## YOUR GOAL
The lines you return must be all those in the data that hold the string "move".

Records from a dataset:
□ □ □ □
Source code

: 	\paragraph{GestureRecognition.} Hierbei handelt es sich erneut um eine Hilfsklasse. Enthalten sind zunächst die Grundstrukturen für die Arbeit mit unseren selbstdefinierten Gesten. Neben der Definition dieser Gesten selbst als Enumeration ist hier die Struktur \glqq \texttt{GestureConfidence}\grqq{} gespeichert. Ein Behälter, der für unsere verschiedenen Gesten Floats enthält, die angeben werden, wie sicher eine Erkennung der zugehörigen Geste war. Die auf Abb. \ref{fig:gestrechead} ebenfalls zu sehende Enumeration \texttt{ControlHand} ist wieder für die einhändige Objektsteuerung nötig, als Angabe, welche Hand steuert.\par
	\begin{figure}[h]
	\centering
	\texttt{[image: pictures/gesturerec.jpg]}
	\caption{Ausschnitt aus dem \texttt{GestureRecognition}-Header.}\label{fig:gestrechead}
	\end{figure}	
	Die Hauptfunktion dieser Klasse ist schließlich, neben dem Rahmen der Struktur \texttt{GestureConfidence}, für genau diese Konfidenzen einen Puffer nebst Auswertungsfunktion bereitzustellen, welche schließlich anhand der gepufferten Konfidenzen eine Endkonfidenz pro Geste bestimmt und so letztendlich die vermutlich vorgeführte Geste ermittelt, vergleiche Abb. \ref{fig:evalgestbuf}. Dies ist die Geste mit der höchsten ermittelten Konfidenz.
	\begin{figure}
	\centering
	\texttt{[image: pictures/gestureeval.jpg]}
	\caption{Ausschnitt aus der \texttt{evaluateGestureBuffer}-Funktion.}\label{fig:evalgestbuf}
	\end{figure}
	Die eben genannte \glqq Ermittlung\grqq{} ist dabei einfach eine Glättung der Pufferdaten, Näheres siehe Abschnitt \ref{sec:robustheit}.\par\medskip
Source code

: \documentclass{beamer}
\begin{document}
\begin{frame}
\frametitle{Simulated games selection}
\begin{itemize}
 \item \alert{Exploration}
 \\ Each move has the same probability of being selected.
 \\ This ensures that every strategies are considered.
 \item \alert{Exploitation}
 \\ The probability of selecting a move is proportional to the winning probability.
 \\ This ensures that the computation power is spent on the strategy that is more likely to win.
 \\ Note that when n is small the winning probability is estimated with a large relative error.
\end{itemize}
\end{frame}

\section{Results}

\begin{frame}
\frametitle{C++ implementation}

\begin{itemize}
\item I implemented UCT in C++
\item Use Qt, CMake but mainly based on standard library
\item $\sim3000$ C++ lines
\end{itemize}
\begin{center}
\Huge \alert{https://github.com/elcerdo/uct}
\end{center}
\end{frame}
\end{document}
□ □ □ □
## RESULT OF THIS EXERCISE
 \\ Each move has the same probability of being selected.
 \\ The probability of selecting a move is proportional to the winning probability.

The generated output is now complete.